Wednesday, November 9, 2011

Complex Email Validation with Regular Expressions for Fun and Profit

a@b.com is a valid email address.

Well, not according to the regular expression pattern I've used to validate email addresses for last several years. And with new domain name changes coming in 2013, I thought it was time to reexamine and revise my email validation best-practices.

Here's my existing pattern, which works just fine about 90% of the time:
\w+([-+.']\w+)*@\w+([-.]\w+)*\.\w+([-.]\w+)*

After reading an excellent (albeit ancient) blog post by Phil Haack (whose short and sweet pattern didn't accommodate a@b.com either), I found a good (and very legible) solution in a comment to said post by SeanG. What I like best about his solution is that he actually broke down the pattern into its component parts, instead of just slapping it down in onelongunintelligiblesinglestring. The commenting may seem a little excessive to some, but when it comes to regular expressions (which I don't tinker with very often), I prefer to be spoon fed.

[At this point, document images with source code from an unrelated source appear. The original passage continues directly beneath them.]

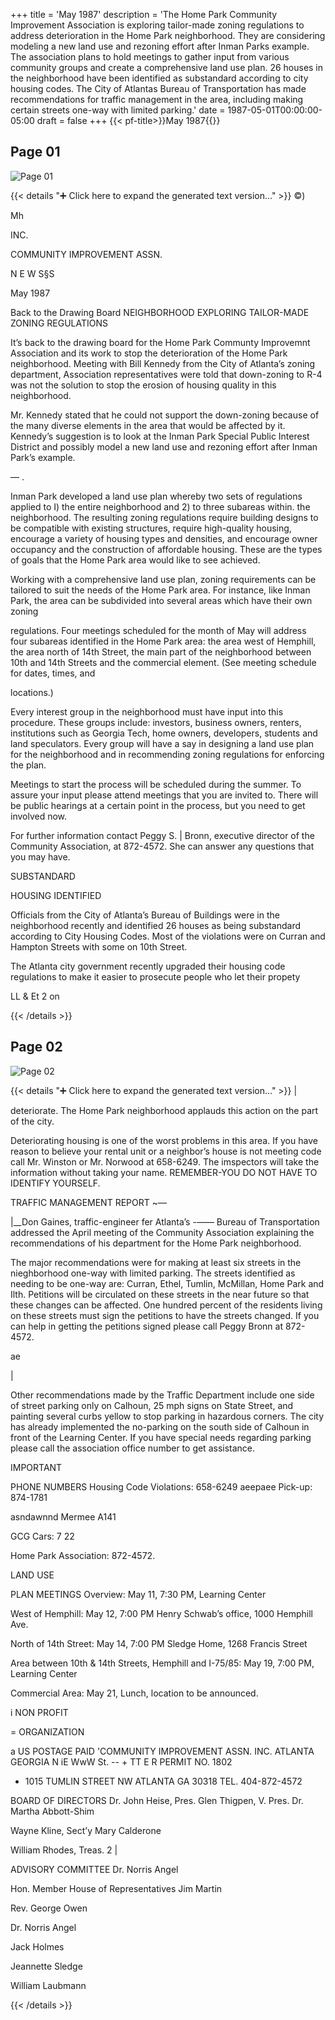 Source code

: +++
title = 'May 1987'
description = 'The Home Park Community Improvement Association is exploring tailor-made zoning regulations to address deterioration in the Home Park neighborhood. They are considering modeling a new land use and rezoning effort after Inman Parks example. The association plans to hold meetings to gather input from various community groups and create a comprehensive land use plan. 26 houses in the neighborhood have been identified as substandard according to city housing codes. The City of Atlantas Bureau of Transportation has made recommendations for traffic management in the area, including making certain streets one-way with limited parking.'
date = 1987-05-01T00:00:00-05:00
draft = false
+++
{{< pf-title>}}May 1987{{</pf-title>}}


## Page 01

![Page 01](/hpcia-newsletter-archive/1987-05_01.jpg)

{{< details "➕ Click here to expand the generated text version..." >}}
©)

Mh

INC.

COMMUNITY IMPROVEMENT ASSN.

N E W S§S

May 1987

Back to the Drawing Board
NEIGHBORHOOD
EXPLORING TAILOR-MADE
ZONING REGULATIONS

It’s back to the drawing board for the Home
Park Communty Improvemnt Association and
its work to stop the deterioration of the Home
Park neighborhood. Meeting with Bill
Kennedy from the City of Atlanta’s zoning
department, Association representatives were
told that down-zoning to R-4 was not the
solution to stop the erosion of housing quality
in this neighborhood.

Mr. Kennedy stated that he could not support
the down-zoning because of the many diverse
elements in the area that would be affected by
it. Kennedy’s suggestion is to look at the
Inman Park Special Public Interest District and
possibly model a new land use and rezoning
effort after Inman Park’s example.

— .

Inman Park developed a land use plan whereby
two sets of regulations applied to I) the entire
neighborhood and 2) to three subareas within.
the neighborhood. The resulting zoning
regulations require building designs to be
compatible with existing structures, require
high-quality housing, encourage a variety of
housing types and densities, and encourage
owner occupancy and the construction of
affordable housing. These are the types of
goals that the Home Park area would like to
see achieved.

Working with a comprehensive land use plan,
zoning requirements can be tailored to suit the
needs of the Home Park area. For instance,
like Inman Park, the area can be subdivided
into several areas which have their own zoning

regulations. Four meetings scheduled for the
month of May will address four subareas
identified in the Home Park area: the area
west of Hemphill, the area north of 14th Street,
the main part of the neighborhood between 10th
and 14th Streets and the commercial element.
(See meeting schedule for dates, times, and

locations.)

Every interest group in the neighborhood must
have input into this procedure. These groups
include: investors, business owners, renters,
institutions such as Georgia Tech, home
owners, developers, students and land
speculators. Every group will have a say in
designing a land use plan for the neighborhood
and in recommending zoning regulations for
enforcing the plan.

Meetings to start the process will be scheduled
during the summer. To assure your input
please attend meetings that you are invited to.
There will be public hearings at a certain point
in the process, but you need to get involved
now.

For further information contact Peggy S. |
Bronn, executive director of the Community
Association, at 872-4572. She can answer any
questions that you may have.

SUBSTANDARD

HOUSING IDENTIFIED

Officials from the City of Atlanta’s Bureau of
Buildings were in the neighborhood recently
and identified 26 houses as being substandard
according to City Housing Codes. Most of the
violations were on Curran and Hampton
Streets with some on 10th Street.

The Atlanta city government recently upgraded
their housing code regulations to make it easier
to prosecute people who let their propety

LL & Et 2 on


{{< /details >}}




## Page 02

![Page 02](/hpcia-newsletter-archive/1987-05_02.jpg)

{{< details "➕ Click here to expand the generated text version..." >}}
|

deteriorate. The Home Park neighborhood
applauds this action on the part of the city.

Deteriorating housing is one of the worst
problems in this area. If you have reason to
believe your rental unit or a neighbor’s house is
not meeting code call Mr. Winston or Mr.
Norwood at 658-6249. The imspectors will take
the information without taking your name.
REMEMBER-YOU DO NOT HAVE TO
IDENTIFY YOURSELF.

TRAFFIC
MANAGEMENT REPORT ~—

|__Don Gaines, traffic-engineer fer Atlanta’s -——
Bureau of Transportation addressed the April
meeting of the Community Association
explaining the recommendations of his
department for the Home Park neighborhood.

The major recommendations were for making
at least six streets in the nieghborhood one-way
with limited parking. The streets identified as
needing to be one-way are: Curran, Ethel,
Tumlin, McMillan, Home Park and Ilth.
Petitions will be circulated on these streets in
the near future so that these changes can be
affected. One hundred percent of the residents
living on these streets must sign the petitions to
have the streets changed. If you can help in
getting the petitions signed please call Peggy
Bronn at 872-4572.

ae

|

Other recommendations made by the Traffic
Department include one side of street parking
only on Calhoun, 25 mph signs on State Street,
and painting several curbs yellow to stop
parking in hazardous corners. The city has
already implemented the no-parking on the
south side of Calhoun in front of the Learning
Center. If you have special needs regarding
parking please call the association office
number to get assistance.

IMPORTANT

PHONE NUMBERS
Housing Code Violations: 658-6249
aeepaee Pick-up: 874-1781

asndawnnd Mermee A141

GCG Cars: 7 22

Home Park Association: 872-4572.

LAND USE

PLAN MEETINGS
Overview: May 11, 7:30 PM, Learning Center

West of Hemphill: May 12, 7:00 PM
Henry Schwab’s office, 1000 Hemphill Ave.

North of 14th Street: May 14, 7:00 PM
Sledge Home, 1268 Francis Street

Area between 10th & 14th Streets, Hemphill
and I-75/85: May 19, 7:00 PM, Learning Center

Commercial Area: May 21, Lunch, location to
be announced.

i NON PROFIT

= ORGANIZATION

a US POSTAGE PAID
'COMMUNITY IMPROVEMENT ASSN. INC. ATLANTA GEORGIA
N iE WwW St. -- + TT E R PERMIT NO. 1802

* 1015 TUMLIN STREET NW ATLANTA GA 30318 TEL. 404-872-4572

BOARD OF DIRECTORS
Dr. John Heise, Pres.
Glen Thigpen, V. Pres. Dr. Martha Abbott-Shim

Wayne Kline, Sect’y Mary Calderone

William Rhodes, Treas. 2 |

ADVISORY COMMITTEE
Dr. Norris Angel

Hon. Member
House of Representatives
Jim Martin

Rev. George Owen

Dr. Norris Angel

Jack Holmes

Jeannette Sledge

William Laubmann


{{< /details >}}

The end result is a new static C# class based on that code.

One nice feature of this class is that not only can it be used for server-side validation, but it also exposes the pattern so it can be used for the ValidationExpression property on a RegularExpressionValidator control. And I've also handled the case where the email address is not required.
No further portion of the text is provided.